Reconcile Textual Data
Reconciliation is the process of matching textual data with Objects or Categories stored in your nodegoat environment. Reconciliation Processes that you run in nodegoat are based on pattern matching. Patterns are generated based on data selected from your environment. These patterns are reconciled with textual data that is also present in your nodegoat environment. Some examples of Reconciliation Processes that you can run:
- Reconcile place names stored as strings against a gazetteer.
- Reconcile personal names mentioned in a text against a dataset of people.
- Reconcile books, professions, ideas, etc. mentioned in a text against one or more datasets of various kinds of entities.
This guide will show you how to reconcile place names mentioned in a text against a gazetteer. We will use the book Gedenkboek van den oorlog in 1870 en 1871 written by August Snieders and published in 1872 for this purpose. You can download an XML and .txt version of this book via the Digital Library for Dutch Literature. This book of remembrance of the Franco-Prussian War (1870-1871) aimed to offer the Dutch public a comprehensible account of the war.
Reconciliation Processes can be configured to run semi-automatically in order to check if a pattern has been matched correctly. This configuration is ideal for going through large amounts of textual data, while being able to accept or discard identified matches. Identified matches can be stored as 'Pattern Pairs' that can be used to automatically match new occurrences of the pattern.
Reconciliation Processes can also be configured to run fully automated. This configuration is ideal when you have little ambiguity in your Reconciliation Process and you want to efficiently reconcile textual data against another dataset.
Select the data
The first thing you need to do when you plan to run any Reconciliation Process is to decide what your source data will be and what data you want to reconcile against. One Object Type will provide the source data (e.g. texts) while another Object Type will provide the reconcile data (e.g. a list of locations). For both of these Object Types you need to select which Descriptions contain the data that will be the source data (e.g. value of the text) or the reconcile data (e.g. name of the location).
To illustrate this, we can define the source and reconcile data for the examples mentioned above:
- Reconcile place names stored as strings against a gazetteer
- Source Data: Objects of the Type 'Company' that have an Object Description 'Place' configured as 'String'. While these Objects have a name of a location listed for each company, these values cannot be used for visualisation or analysis functionalities at the moment.
- Reconcile Data: Objects of the Type 'City' that have an Object Description 'Name' configured as 'String'. These Objects have both a name of a location plus a latitude and longitude value stored for each place.

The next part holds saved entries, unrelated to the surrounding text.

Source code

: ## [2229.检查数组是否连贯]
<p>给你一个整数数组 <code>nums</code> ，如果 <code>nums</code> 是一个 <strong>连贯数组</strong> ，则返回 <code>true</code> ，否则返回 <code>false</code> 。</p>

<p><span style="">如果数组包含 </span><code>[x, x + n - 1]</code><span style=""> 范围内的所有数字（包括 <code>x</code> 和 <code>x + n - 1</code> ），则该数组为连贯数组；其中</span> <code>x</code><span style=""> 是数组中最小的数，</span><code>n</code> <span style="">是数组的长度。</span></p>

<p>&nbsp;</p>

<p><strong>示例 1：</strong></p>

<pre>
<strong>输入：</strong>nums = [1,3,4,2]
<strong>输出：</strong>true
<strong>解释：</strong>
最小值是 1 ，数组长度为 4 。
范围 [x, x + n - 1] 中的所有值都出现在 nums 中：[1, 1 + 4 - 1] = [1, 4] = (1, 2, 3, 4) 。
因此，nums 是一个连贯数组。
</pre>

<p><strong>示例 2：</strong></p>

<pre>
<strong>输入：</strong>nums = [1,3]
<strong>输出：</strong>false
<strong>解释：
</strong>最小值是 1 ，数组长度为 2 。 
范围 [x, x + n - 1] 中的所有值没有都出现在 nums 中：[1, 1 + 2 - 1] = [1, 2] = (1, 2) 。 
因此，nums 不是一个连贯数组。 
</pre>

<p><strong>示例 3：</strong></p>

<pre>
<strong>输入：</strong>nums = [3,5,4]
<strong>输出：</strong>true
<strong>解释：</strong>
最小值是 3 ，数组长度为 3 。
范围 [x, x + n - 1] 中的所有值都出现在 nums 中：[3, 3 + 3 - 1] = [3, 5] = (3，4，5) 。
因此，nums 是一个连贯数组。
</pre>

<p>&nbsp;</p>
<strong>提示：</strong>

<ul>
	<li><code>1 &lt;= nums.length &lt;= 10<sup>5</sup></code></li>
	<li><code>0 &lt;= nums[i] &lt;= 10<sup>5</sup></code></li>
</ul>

The Reconciliation Process aims to link a 'Company' Object to an Object of the Type 'City' based on a match of the company's 'Place' value and the 'Name' of a city. After this process, a geographical visualisation can be made of the companies.
- Reconcile personal names mentioned in a text against a dataset of people
- Source Data: Objects of the Type 'Publication' that have an Object Description 'Text' configured as 'Text (tags & layout)'. While you can search and filter for mentioned people, no references have been made from the people mentioned in the text to the Objects of people in the Object Type 'Person'.

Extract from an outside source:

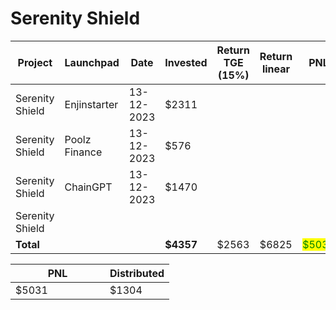 # Serenity Shield



<table data-full-width="true"><thead><tr><th width="157">Project</th><th width="138">Launchpad</th><th width="132">Date</th><th width="133">Invested</th><th width="168">Return TGE (15%)</th><th width="140">Return linear</th><th>PNL</th></tr></thead><tbody><tr><td>Serenity Shield</td><td>Enjinstarter</td><td>13-12-2023</td><td>$2311</td><td></td><td></td><td></td></tr><tr><td>Serenity Shield</td><td>Poolz Finance</td><td>13-12-2023</td><td>$576</td><td></td><td></td><td></td></tr><tr><td>Serenity Shield</td><td>ChainGPT</td><td>13-12-2023</td><td>$1470</td><td></td><td></td><td></td></tr><tr><td>Serenity Shield</td><td></td><td></td><td></td><td></td><td></td><td></td></tr><tr><td><strong>Total</strong></td><td></td><td></td><td><strong>$4357</strong></td><td>$2563</td><td>$6825</td><td><mark style="color:green;">$5031</mark></td></tr></tbody></table>

<table data-full-width="true"><thead><tr><th width="135">PNL</th><th>Distributed</th></tr></thead><tbody><tr><td>$5031</td><td>$1304</td></tr></tbody></table>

- Reconcile Data: Objects of the Type 'Person' that have the Object Descriptions 'Family Name' and 'Given Name' configured as 'String'.

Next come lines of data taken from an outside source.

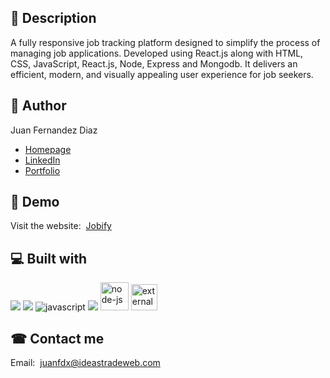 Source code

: ## 🧾 Description

A fully responsive job tracking platform designed to simplify the process of managing job applications. Developed using React.js along with HTML, CSS, JavaScript, React.js, Node, Express and Mongodb. It delivers an efficient, modern, and visually appealing user experience for job seekers.

## 🧐 Author 

Juan Fernandez Diaz

- [Homepage](https://www.juanfdx.com)
- [LinkedIn](https://www.linkedin.com/in/juanfdx-com/)
- [Portfolio](https://www.juanfdx.com/portfolio)

## 🚀 Demo

Visit the website:&nbsp; [Jobify](https://app-jobster-monolit-a4ad47f0e0d5.herokuapp.com/)

## 💻 Built with

<p>
  <img src="https://img.icons8.com/color/47/000000/html-5--v1.png"/>
  <img src="https://img.icons8.com/color/48/000000/css3.png"/>
  <img src="https://img.icons8.com/color/48/000000/javascript--v1.png" alt="javascript"/>
  <img src="https://img.icons8.com/plasticine/52/000000/react.png"/>
  <img width="45" height="45" src="https://img.icons8.com/fluency/48/node-js.png" alt="node-js"/>
  <img width="42" height="42" src="https://img.icons8.com/external-tal-revivo-color-tal-revivo/48/external-mongodb-a-cross-platform-document-oriented-database-program-logo-color-tal-revivo.png" alt="external-mongodb-a-cross-platform-document-oriented-database-program-logo-color-tal-revivo"/>
</p>

## ☎ Contact me

Email:&nbsp; [juanfdx@ideastradeweb.com](https://www.juanfdx.com/contact)
&nbsp;<br />
&nbsp;<br />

The Reconciliation Process aims to link a personal name mentioned in the text of a publication to an Object of the Type 'Person' based on a match of the personal name mentioned in the text and the 'Family Name' and 'Given Name' of a person. After this process, the texts will contain in-texts references to Objects of the Type 'Person' that can be used to generate social networks, and to easily browse the data.
- Reconcile books, professions, ideas, etc. mentioned in a text against one or more datasets of various kinds of entities
- Source Data: Objects of the Type 'Letter' that have an Object Description 'Transcription' configured as 'Text (tags & layout)'. While you can search and filter for mentioned entities, no references have been made from the entities mentioned in the text to the Objects of the Type 'Entity'.
- Reconcile Data: Objects of the Type 'Entity' that have an Object Description 'Name' configured as 'String'.
The Reconciliation Process aims to link the name of an entity mentioned in the text of a letter to an Object of the Type 'Entity' based on a match of the entity name mentioned in the text and the 'Name' of an entity person. Alternatively, you can also run this Reconciliation Process multiple times and change the Object Type to reconcile against. This allows you to store your data in separate Object Types like 'Book', 'Profession', 'Concept', etc. and target any of these Object Types in different processes. The resulting references allow you to generate a multi-modal network with multiple kinds of nodes.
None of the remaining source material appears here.